# 01 — EDA (Wunderfund Predictorium)

This notebook covers:
1. Data shape and integrity checks
2. Feature distributions and train/valid shift
3. Target structure and metric-weight concentration
4. Feature-target relationships
5. Temporal structure
6. Cross-feature derived signals

Artifacts are also saved under `notebooks/artifacts/01_eda/` for fast review.

In [None]:
from pathlib import Path
import json
import numpy as np
import pandas as pd
import matplotlib.pyplot as plt
from scipy.stats import ks_2samp, spearmanr

plt.style.use('default')

ROOT = Path('..') if Path.cwd().name == 'notebooks' else Path('.')
TRAIN_PATH = ROOT / 'datasets' / 'train.parquet'
VALID_PATH = ROOT / 'datasets' / 'valid.parquet'
ART_DIR = ROOT / 'notebooks' / 'artifacts' / '01_eda'
ART_DIR.mkdir(parents=True, exist_ok=True)

FEATURE_COLS = [f'p{i}' for i in range(12)] + [f'v{i}' for i in range(12)] + [f'dp{i}' for i in range(4)] + [f'dv{i}' for i in range(4)]
TARGET_COLS = ['t0', 't1']
RNG = np.random.default_rng(42)

## Section 1 — Data Shape & Basics

In [None]:
train = pd.read_parquet(TRAIN_PATH)
valid = pd.read_parquet(VALID_PATH)

train = train.sort_values(['seq_ix', 'step_in_seq']).reset_index(drop=True)
valid = valid.sort_values(['seq_ix', 'step_in_seq']).reset_index(drop=True)

print('Train shape:', train.shape)
print('Valid shape:', valid.shape)
print('Train sequences:', train['seq_ix'].nunique())
print('Valid sequences:', valid['seq_ix'].nunique())

train_steps = train.groupby('seq_ix')['step_in_seq'].count()
valid_steps = valid.groupby('seq_ix')['step_in_seq'].count()
print('Train steps per seq (min/max):', train_steps.min(), train_steps.max())
print('Valid steps per seq (min/max):', valid_steps.min(), valid_steps.max())

print('NaN total (train):', int(train.isna().sum().sum()))
print('NaN total (valid):', int(valid.isna().sum().sum()))

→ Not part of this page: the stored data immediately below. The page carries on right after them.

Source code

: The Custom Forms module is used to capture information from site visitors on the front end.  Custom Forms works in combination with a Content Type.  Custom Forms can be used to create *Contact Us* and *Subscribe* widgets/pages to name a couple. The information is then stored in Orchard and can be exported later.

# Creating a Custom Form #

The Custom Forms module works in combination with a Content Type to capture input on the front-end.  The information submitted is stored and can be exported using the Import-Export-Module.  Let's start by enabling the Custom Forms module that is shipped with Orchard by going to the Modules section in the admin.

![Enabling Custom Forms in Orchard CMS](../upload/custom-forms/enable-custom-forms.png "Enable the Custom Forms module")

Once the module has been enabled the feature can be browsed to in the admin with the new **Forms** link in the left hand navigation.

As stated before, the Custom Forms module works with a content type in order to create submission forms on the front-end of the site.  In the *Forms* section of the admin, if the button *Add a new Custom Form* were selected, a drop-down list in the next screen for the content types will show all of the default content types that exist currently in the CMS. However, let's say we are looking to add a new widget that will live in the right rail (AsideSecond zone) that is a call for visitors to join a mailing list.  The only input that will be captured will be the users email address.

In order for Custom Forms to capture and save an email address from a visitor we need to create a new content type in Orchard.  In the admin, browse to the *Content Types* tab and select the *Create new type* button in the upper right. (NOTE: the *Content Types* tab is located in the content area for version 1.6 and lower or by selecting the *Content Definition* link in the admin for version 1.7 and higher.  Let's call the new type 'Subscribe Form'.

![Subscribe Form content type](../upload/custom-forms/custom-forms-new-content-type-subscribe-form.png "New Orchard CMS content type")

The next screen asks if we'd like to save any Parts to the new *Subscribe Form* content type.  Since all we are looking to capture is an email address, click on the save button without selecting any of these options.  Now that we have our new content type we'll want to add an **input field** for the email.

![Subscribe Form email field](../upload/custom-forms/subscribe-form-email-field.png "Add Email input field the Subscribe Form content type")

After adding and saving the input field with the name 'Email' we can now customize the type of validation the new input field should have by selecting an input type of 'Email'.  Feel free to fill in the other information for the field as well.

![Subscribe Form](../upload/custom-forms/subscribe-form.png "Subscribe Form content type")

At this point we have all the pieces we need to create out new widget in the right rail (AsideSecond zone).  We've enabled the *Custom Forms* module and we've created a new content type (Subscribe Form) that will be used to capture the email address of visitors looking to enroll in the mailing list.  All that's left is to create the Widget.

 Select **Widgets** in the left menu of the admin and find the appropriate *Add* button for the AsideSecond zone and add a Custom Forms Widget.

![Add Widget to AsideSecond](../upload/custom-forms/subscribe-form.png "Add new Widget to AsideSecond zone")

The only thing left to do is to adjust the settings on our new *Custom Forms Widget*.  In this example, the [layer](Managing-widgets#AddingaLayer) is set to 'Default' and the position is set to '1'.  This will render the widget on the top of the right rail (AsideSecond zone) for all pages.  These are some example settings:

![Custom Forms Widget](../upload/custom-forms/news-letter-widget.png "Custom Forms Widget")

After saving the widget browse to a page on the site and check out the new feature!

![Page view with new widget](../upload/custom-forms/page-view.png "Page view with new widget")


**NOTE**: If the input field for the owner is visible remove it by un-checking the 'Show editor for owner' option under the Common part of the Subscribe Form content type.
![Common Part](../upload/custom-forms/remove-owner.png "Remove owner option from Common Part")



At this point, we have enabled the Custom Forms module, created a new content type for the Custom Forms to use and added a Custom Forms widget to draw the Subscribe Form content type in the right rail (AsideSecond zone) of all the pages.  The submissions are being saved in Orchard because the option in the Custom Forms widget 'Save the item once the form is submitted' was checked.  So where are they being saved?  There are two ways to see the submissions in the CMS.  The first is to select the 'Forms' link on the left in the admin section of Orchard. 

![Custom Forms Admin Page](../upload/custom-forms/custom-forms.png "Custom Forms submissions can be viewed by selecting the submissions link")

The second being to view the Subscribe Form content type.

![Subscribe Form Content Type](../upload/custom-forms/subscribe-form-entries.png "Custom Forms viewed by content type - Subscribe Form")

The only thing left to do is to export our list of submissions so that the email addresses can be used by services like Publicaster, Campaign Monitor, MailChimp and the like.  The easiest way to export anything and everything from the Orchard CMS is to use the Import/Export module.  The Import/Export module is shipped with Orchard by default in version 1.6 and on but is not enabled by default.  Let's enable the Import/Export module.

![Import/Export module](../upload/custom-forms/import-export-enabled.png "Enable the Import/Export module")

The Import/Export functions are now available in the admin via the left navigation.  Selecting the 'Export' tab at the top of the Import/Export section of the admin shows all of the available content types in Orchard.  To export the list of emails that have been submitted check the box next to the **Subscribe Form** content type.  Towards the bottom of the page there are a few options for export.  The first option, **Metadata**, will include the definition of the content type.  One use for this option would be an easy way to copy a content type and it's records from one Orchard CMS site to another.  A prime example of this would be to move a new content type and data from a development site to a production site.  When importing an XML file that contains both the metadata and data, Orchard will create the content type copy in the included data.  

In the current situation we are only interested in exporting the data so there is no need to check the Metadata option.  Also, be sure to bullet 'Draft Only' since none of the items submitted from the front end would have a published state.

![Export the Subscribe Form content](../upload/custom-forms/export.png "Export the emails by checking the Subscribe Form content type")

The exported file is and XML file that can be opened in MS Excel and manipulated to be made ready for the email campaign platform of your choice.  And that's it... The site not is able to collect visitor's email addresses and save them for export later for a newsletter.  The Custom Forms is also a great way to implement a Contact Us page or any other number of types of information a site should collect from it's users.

num_cols = train.select_dtypes(include=[np.number]).columns
print('Inf total (train):', int(np.isinf(train[num_cols].to_numpy()).sum()))
print('Inf total (valid):', int(np.isinf(valid[num_cols].to_numpy()).sum()))

display(train.dtypes.to_frame('dtype').T)

## Section 2 — Feature Distributions

In [None]:
train_stats = pd.DataFrame({
    'mean': train[FEATURE_COLS].mean(),
    'std': train[FEATURE_COLS].std(),
    'min': train[FEATURE_COLS].min(),
    'max': train[FEATURE_COLS].max(),
    'skew': train[FEATURE_COLS].skew(),
    'kurtosis': train[FEATURE_COLS].kurtosis(),
})

valid_stats = pd.DataFrame({
    'mean': valid[FEATURE_COLS].mean(),
    'std': valid[FEATURE_COLS].std(),
    'min': valid[FEATURE_COLS].min(),
    'max': valid[FEATURE_COLS].max(),
    'skew': valid[FEATURE_COLS].skew(),
    'kurtosis': valid[FEATURE_COLS].kurtosis(),
})

train_stats.to_csv(ART_DIR / 'feature_summary_train.csv')
valid_stats.to_csv(ART_DIR / 'feature_summary_valid.csv')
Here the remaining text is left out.